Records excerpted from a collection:
○ ○ ○ ○
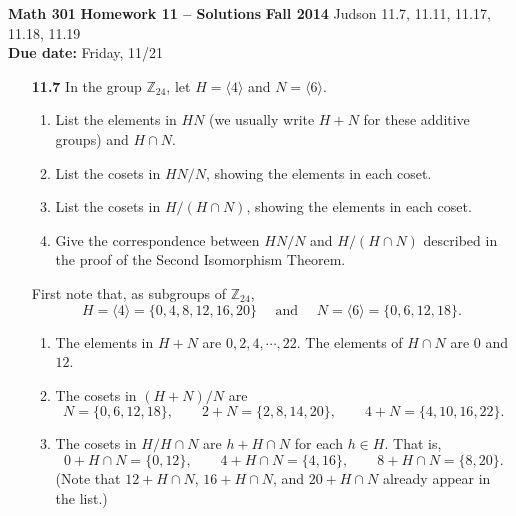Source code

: \documentclass[12pt,reqno]{amsart}
\newcommand{\Z}{\ensuremath{\mathbb{Z}}}
\newcommand{\<}{\ensuremath{\langle}}
\renewcommand{\>}{\ensuremath{\rangle}}
\begin{document}
\thispagestyle{empty}

\noindent \textbf{Math 301} \hskip3cm {\bf Homework 11 -- Solutions} \hfill {\bf Fall 2014}
\vskip1cm
 Judson 11.7, 11.11, 11.17, 11.18, 11.19\\
{\bf Due date:} Friday, 11/21

\bigskip
\begin{enumerate}
\item[{\bf 11.7}] 
In the group ${\mathbb Z}_{24}$, let $H = \langle 4 \rangle$ and $N =
\langle 6 \rangle$. 
\begin{enumerate}
 
 \item
List the elements in $HN$ (we usually write $H + N$ for these additive
groups) and $H \cap N$. 
 
 \item
List the cosets in $HN/N$, showing the elements in each coset.
 
 \item
List the cosets in $H/(H \cap N)$, showing the elements in each coset. 
 
 \item
Give the correspondence between $HN/N$ and $H/(H \cap N)$ described in
the proof of the Second Isomorphism Theorem. 
\end{enumerate}

\bigskip
{}
First note that, as subgroups of $\Z_{24}$,
\[
H = \< 4 \> = \{0, 4, 8, 12, 16, 20\} \quad \text{ and } \quad 
N = \< 6 \> = \{0, 6, 12, 18\}.
\]
\begin{enumerate}
 \item The elements in $H+N$ are $0, 2, 4, \cdots, 22$.
The elements of $H \cap N$ are $0$ and $12$.
 
\medskip 

 \item
The cosets in $(H+N)/N$ are 
\[
N = \{0, 6, 12, 18\},\qquad
2+N = \{2, 8, 14, 20\},\qquad
4+N = \{4, 10, 16, 22\}.
\]

\medskip 

 \item
The cosets in $H/H \cap N$ are $h + H\cap N$ for each $h\in H$.  That is,
\[
0 + H\cap N = \{0, 12\},\qquad  
4 + H\cap N = \{4, 16\},\qquad
8 + H\cap N = \{8, 20\}.
\]
(Note that $12 + H \cap N$, $16 + H \cap N$, and $20 + H \cap N$ already appear
in the list.)
\medskip 


\end{enumerate}
\end{enumerate}
\end{document}
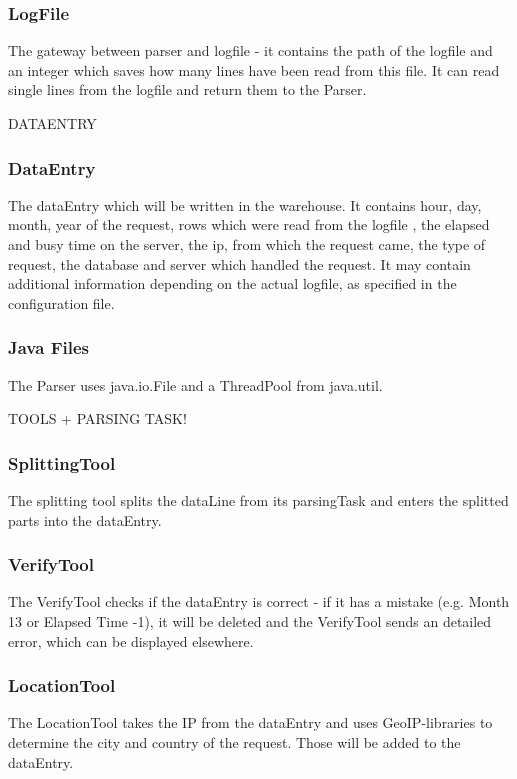 \subsubsection*{LogFile}
The gateway between parser and logfile - it contains the path of the logfile and an integer 
which saves how many lines have been read from this file. It can read single lines from the logfile and return them to 
the Parser.

DATAENTRY

\subsubsection*{DataEntry}
The dataEntry which will be written in the warehouse. It contains hour, day, month, year of the request, rows which were read 
from the logfile%
, the elapsed and busy time on the server, the ip, from which the request came, the type of request, the database
and server which handled the request.
It may contain additional information depending on the actual logfile, as specified in the configuration file. %

\subsubsection*{Java Files}
The Parser uses java.io.File and a ThreadPool from java.util.

TOOLS + PARSING TASK!

\subsubsection*{SplittingTool}
The splitting tool splits the dataLine from its parsingTask and enters the splitted parts into the dataEntry.

\subsubsection*{VerifyTool}
The VerifyTool checks if the dataEntry is correct - if it has a mistake (e.g. Month 13 or Elapsed Time -1), it will 
be deleted and the VerifyTool sends an detailed error, which can be displayed elsewhere.

\subsubsection*{LocationTool}
The LocationTool takes the IP from the dataEntry and uses GeoIP-libraries to determine the city and country of the request.
Those will be added to the dataEntry.

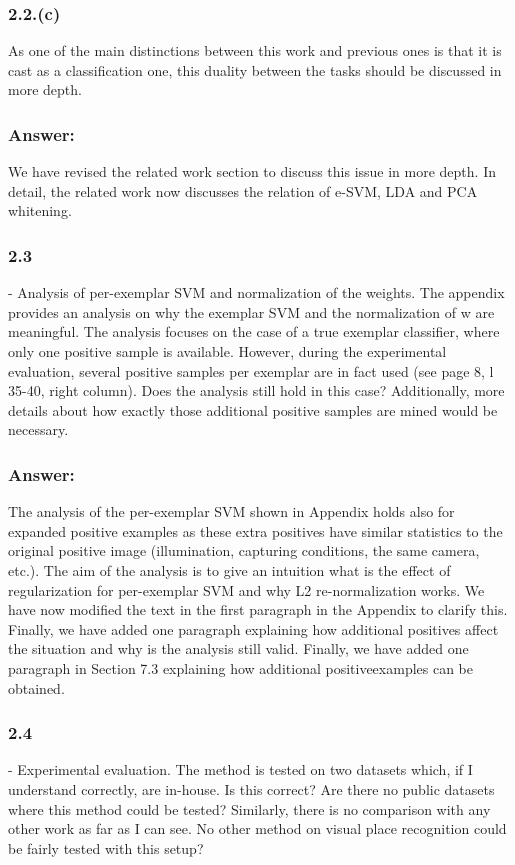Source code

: \documentclass[a4paper,12pt]{article}
\begin{document}
\subsubsection*{2.2.(c)}
As one of the main distinctions between this work and previous ones is that it is cast as a classification one, this duality between the tasks should be discussed in more depth.

\subsubsection*{Answer:}
We have revised the related work section to discuss this issue in more depth. In detail, the related work now discusses the relation of e-SVM, LDA and PCA whitening.

\subsubsection*{2.3}
- Analysis of per-exemplar SVM and normalization of the weights. The appendix provides an analysis on why the exemplar SVM and the normalization of w are meaningful. The analysis focuses on the case of a true exemplar classifier, where only one positive sample is available. However, during the experimental evaluation, several positive samples per exemplar are in fact used (see page 8, l 35-40, right column). Does the analysis still hold in this case? Additionally, more details about how exactly those additional positive samples are mined would be necessary.

\subsubsection*{Answer:}
The analysis of the per-exemplar SVM shown in Appendix holds also for expanded positive examples as these extra positives have similar statistics to the original positive image (illumination, capturing conditions, the same camera, etc.). The aim of the analysis is to give an intuition what is the effect of regularization for per-exemplar SVM and why L2 re-normalization works. We have now modified the text in the first paragraph in the Appendix to clarify this. Finally, we have added one paragraph explaining how additional positives affect the situation and why is the analysis still valid.
Finally, we have added one paragraph in Section 7.3 explaining how additional positiveexamples can be obtained.
\subsubsection*{2.4}
- Experimental evaluation. The method is tested on two datasets which, if I understand correctly, are in-house. Is this correct? Are there no public datasets where this method could be tested? Similarly, there is no comparison with any other work as far as I can see. No other method on visual place recognition could be fairly tested with this setup?
\end{document}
○ ○ ○ ○
## [EXERCISE GOAL]
All lines above that hold the string "mathbb" should be copied.

## [TASK SOLUTION]
\newcommand{\Z}{\ensuremath{\mathbb{Z}}}
In the group ${\mathbb Z}_{24}$, let $H = \langle 4 \rangle$ and $N =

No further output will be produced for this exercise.